→ **YOUR TASK**
Retype all of the data word for word, without pictures.

◆ ◆ ◆ ◆ ◆

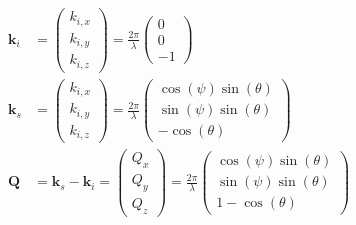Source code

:\begin{align}
\mathbf{k}_i &=
    \left(
        \begin{array}{c}
                  k_{i,x} \\
                  k_{i,y} \\
                  k_{i,z}
        \end{array}
    \right)
    = \frac{2\pi}{\lambda}
    \left(
        \begin{array}{c}
                  0\\
                  0 \\
                  -1
        \end{array}
    \right) \\
\mathbf{k}_s &=
    \left(
        \begin{array}{c}
                  k_{i,x} \\
                  k_{i,y} \\
                  k_{i,z}
        \end{array}
    \right)
    = \frac{2\pi}{\lambda}
    \left(
        \begin{array}{c}
                  \cos(\psi) \sin(\theta)\\
                  \sin(\psi) \sin(\theta) \\
                  -\cos(\theta)
        \end{array}
    \right) \\
\mathbf{Q} &= \mathbf{k}_s - \mathbf{k}_i =
    \left(
        \begin{array}{c}
                  Q_{x} \\
                  Q_{y} \\
                  Q_{z}
        \end{array}
    \right)
    = \frac{2\pi}{\lambda}
    \left(
        \begin{array}{c}
                  \cos(\psi) \sin(\theta)\\
                  \sin(\psi) \sin(\theta) \\
                  1-\cos(\theta)
        \end{array}
    \right)
\end{align} 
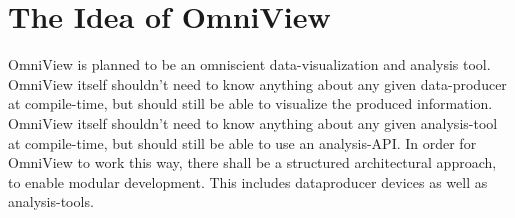 \documentclass{scrreprt}
\begin{document}
\makeglossaries

\tableofcontents
\newpage 

\chapter{The Idea of OmniView}
OmniView is planned to be an omniscient data-visualization and analysis tool. 
OmniView itself shouldn't need to know anything about any given data-producer at compile-time, but should still be able to visualize the produced information.
OmniView itself shouldn't need to know anything about any given analysis-tool at compile-time, but should still be able to use an analysis-API. 
In order for OmniView to work this way, there shall be a structured architectural approach, to enable modular development.
This includes dataproducer devices as well as analysis-tools.
\end{document}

◆ ◆ ◆ ◆ ◆

→ **RESULT OF THE EXERCISE**
Source code

:\begin{align}
\mathbf{k}_i &=
    \left(
        \begin{array}{c}
                  k_{i,x} \\
                  k_{i,y} \\
                  k_{i,z}
        \end{array}
    \right)
    = \frac{2\pi}{\lambda}
    \left(
        \begin{array}{c}
                  0\\
                  0 \\
                  -1
        \end{array}
    \right) \\
\mathbf{k}_s &=
    \left(
        \begin{array}{c}
                  k_{i,x} \\
                  k_{i,y} \\
                  k_{i,z}
        \end{array}
    \right)
    = \frac{2\pi}{\lambda}
    \left(
        \begin{array}{c}
                  \cos(\psi) \sin(\theta)\\
                  \sin(\psi) \sin(\theta) \\
                  -\cos(\theta)
        \end{array}
    \right) \\
\mathbf{Q} &= \mathbf{k}_s - \mathbf{k}_i =
    \left(
        \begin{array}{c}
                  Q_{x} \\
                  Q_{y} \\
                  Q_{z}
        \end{array}
    \right)
    = \frac{2\pi}{\lambda}
    \left(
        \begin{array}{c}
                  \cos(\psi) \sin(\theta)\\
                  \sin(\psi) \sin(\theta) \\
                  1-\cos(\theta)
        \end{array}
    \right)
\end{align} 
 \documentclass{scrreprt}
\begin{document}
\makeglossaries

\tableofcontents
\newpage 

\chapter{The Idea of OmniView}
OmniView is planned to be an omniscient data-visualization and analysis tool. 
OmniView itself shouldn't need to know anything about any given data-producer at compile-time, but should still be able to visualize the produced information.
OmniView itself shouldn't need to know anything about any given analysis-tool at compile-time, but should still be able to use an analysis-API. 
In order for OmniView to work this way, there shall be a structured architectural approach, to enable modular development.
This includes dataproducer devices as well as analysis-tools.
\end{document}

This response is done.